__Work to be completed__: Only the number is wanted: state how many lines of the data below contain the word "tokens".

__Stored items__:
□ □ □ □ □ □ □

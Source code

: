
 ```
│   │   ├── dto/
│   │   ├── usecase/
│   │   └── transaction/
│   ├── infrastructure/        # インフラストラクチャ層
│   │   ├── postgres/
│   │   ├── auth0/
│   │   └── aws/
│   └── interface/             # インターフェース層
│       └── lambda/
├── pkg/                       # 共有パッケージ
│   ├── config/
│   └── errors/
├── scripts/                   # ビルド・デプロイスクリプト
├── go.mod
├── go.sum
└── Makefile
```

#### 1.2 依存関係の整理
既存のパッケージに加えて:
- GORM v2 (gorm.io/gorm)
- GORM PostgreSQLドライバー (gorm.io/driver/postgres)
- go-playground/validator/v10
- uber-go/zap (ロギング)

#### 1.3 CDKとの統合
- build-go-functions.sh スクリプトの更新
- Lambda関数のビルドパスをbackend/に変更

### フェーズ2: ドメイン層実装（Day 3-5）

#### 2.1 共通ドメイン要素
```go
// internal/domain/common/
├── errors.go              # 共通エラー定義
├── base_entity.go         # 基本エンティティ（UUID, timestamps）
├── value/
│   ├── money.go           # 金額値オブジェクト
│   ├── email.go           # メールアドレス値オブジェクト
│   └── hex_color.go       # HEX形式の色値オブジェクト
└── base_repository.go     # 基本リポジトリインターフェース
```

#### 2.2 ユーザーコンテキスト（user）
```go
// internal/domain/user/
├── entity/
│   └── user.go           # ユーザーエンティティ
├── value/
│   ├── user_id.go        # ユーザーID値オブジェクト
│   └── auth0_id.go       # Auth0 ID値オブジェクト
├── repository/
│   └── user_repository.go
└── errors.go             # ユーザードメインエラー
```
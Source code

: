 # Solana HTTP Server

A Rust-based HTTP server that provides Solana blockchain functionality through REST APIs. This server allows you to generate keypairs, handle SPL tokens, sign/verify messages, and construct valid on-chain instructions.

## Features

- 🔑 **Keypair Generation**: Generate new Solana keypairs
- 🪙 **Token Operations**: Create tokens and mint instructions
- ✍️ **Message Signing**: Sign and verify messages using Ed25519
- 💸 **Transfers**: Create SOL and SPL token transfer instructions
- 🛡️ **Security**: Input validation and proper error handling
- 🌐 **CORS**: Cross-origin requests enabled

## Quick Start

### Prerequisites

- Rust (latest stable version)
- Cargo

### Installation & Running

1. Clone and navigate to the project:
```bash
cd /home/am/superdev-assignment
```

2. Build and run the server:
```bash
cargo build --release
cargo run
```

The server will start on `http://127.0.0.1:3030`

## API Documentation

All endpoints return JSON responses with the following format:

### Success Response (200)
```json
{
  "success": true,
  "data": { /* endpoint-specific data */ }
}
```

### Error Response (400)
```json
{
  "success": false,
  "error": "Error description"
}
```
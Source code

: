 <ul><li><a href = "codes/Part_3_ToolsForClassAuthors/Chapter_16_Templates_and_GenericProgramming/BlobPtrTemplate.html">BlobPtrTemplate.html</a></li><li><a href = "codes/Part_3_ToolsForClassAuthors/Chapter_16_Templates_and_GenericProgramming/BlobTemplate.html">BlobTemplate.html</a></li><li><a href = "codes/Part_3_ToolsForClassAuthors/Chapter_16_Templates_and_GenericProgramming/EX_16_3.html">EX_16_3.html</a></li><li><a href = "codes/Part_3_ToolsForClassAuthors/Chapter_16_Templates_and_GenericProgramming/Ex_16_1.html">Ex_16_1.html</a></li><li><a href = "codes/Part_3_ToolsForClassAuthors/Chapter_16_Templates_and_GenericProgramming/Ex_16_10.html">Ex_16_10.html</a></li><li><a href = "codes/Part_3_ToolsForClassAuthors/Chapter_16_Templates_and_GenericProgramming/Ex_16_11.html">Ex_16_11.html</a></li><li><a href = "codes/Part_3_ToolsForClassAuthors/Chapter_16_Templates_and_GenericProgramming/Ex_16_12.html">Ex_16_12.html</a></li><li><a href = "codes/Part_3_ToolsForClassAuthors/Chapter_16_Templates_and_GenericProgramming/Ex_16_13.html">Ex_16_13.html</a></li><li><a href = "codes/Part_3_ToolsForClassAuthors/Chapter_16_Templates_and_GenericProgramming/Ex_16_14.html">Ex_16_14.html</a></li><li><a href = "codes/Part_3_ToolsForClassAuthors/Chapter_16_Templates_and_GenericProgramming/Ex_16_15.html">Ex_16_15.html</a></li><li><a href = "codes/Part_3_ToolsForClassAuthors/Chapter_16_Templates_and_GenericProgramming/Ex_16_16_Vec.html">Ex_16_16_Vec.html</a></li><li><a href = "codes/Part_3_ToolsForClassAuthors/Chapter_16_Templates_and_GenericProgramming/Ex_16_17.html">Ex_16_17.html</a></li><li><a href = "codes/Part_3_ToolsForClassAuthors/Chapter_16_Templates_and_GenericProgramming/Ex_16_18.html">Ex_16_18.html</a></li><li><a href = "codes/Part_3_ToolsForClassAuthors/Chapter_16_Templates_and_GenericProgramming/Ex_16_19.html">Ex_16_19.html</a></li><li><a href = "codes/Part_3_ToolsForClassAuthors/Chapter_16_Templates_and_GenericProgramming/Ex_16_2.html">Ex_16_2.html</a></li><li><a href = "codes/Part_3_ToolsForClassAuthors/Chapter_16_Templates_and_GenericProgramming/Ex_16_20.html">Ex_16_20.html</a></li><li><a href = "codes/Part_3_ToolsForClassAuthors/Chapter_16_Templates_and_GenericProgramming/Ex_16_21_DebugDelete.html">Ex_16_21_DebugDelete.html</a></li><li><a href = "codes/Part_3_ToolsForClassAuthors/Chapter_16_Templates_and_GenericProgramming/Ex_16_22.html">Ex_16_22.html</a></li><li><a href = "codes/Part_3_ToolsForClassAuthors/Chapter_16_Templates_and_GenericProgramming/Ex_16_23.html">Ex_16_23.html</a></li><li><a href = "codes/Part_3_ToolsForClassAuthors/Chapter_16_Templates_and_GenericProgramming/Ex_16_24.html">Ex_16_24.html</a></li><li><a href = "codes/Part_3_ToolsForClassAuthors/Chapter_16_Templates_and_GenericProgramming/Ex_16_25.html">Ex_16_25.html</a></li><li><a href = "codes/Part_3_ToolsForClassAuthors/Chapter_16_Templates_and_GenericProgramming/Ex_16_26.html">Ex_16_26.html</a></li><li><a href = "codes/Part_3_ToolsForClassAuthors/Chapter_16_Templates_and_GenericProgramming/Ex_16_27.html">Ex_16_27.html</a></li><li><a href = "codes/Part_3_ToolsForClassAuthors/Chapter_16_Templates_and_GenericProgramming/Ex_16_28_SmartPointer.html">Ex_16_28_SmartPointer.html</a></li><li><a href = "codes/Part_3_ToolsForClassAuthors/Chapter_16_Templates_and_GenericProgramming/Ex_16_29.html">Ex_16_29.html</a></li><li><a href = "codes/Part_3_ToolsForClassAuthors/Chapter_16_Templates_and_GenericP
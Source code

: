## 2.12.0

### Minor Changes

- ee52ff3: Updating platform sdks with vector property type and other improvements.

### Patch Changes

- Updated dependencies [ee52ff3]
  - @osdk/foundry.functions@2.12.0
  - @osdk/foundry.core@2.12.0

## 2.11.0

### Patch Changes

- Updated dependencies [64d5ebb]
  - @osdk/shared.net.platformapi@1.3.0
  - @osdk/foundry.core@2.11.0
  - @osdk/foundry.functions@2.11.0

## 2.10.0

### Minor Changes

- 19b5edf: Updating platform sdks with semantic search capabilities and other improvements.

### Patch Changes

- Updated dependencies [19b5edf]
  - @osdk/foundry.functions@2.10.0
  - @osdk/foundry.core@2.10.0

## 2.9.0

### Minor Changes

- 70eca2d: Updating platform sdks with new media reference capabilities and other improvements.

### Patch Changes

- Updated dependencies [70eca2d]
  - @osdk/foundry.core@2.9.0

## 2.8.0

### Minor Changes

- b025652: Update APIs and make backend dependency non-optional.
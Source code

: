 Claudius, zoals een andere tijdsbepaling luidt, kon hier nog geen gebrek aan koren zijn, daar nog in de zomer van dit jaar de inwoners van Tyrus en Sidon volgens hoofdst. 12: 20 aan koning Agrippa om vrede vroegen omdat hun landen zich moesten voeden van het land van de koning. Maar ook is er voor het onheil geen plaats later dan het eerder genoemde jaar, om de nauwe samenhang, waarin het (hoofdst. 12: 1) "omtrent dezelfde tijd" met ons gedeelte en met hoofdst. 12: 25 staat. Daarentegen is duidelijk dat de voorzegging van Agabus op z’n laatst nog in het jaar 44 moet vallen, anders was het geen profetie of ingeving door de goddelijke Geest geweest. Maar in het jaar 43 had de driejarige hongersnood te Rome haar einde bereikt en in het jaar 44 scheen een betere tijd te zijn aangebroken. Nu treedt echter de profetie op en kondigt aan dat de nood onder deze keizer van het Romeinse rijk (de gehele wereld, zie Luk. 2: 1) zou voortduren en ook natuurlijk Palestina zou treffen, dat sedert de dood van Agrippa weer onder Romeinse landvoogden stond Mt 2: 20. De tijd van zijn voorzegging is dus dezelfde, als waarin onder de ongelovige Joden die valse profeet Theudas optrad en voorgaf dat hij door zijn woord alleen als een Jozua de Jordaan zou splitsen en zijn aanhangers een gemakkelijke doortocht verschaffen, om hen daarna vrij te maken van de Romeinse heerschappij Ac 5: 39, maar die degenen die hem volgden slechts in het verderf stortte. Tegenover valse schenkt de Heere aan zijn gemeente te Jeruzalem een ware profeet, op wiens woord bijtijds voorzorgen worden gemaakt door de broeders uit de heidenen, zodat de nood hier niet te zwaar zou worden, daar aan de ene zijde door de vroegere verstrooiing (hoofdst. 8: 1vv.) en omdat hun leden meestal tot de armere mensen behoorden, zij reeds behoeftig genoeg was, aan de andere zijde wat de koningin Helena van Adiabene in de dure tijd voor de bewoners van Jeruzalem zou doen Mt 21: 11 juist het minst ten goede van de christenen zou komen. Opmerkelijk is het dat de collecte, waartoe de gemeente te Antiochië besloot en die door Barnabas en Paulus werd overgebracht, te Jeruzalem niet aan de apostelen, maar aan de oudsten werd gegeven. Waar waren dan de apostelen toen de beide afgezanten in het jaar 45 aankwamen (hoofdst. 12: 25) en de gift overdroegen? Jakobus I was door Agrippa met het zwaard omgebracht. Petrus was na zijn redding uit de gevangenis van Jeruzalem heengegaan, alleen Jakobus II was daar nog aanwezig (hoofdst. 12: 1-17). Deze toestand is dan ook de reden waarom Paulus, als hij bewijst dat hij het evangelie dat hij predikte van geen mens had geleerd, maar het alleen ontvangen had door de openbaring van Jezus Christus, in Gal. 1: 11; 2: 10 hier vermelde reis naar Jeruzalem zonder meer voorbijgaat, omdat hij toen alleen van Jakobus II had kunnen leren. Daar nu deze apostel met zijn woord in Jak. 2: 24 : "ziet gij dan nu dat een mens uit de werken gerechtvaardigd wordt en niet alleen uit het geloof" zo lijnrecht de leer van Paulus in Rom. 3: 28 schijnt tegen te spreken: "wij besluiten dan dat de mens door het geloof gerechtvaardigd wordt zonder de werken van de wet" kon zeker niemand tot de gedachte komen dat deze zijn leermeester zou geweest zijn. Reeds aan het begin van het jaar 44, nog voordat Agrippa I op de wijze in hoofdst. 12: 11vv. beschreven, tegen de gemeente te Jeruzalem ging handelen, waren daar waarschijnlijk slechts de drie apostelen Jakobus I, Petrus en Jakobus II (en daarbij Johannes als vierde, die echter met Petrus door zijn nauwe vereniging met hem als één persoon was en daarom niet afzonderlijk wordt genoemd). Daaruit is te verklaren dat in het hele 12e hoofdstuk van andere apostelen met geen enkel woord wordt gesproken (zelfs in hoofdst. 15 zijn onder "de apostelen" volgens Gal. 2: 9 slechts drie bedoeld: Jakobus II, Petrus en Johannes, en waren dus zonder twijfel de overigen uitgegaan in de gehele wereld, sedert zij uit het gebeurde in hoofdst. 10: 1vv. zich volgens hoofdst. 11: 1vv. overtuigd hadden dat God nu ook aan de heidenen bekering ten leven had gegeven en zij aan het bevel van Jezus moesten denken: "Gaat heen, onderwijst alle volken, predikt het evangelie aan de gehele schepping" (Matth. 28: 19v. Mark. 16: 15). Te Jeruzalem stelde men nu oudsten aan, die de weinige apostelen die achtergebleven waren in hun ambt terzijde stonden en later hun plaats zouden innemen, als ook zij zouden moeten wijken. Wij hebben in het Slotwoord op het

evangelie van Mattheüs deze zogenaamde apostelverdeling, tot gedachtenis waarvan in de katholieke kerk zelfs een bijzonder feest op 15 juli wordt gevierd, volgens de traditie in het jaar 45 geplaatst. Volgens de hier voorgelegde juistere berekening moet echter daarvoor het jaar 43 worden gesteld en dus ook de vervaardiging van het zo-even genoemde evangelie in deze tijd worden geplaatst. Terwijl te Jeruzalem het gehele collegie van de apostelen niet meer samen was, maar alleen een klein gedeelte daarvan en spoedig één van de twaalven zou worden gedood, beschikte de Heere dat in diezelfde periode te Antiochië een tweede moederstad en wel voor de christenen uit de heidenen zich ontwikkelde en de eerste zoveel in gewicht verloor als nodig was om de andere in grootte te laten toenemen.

□ □ □ □ □ □ □

__Result below__: 2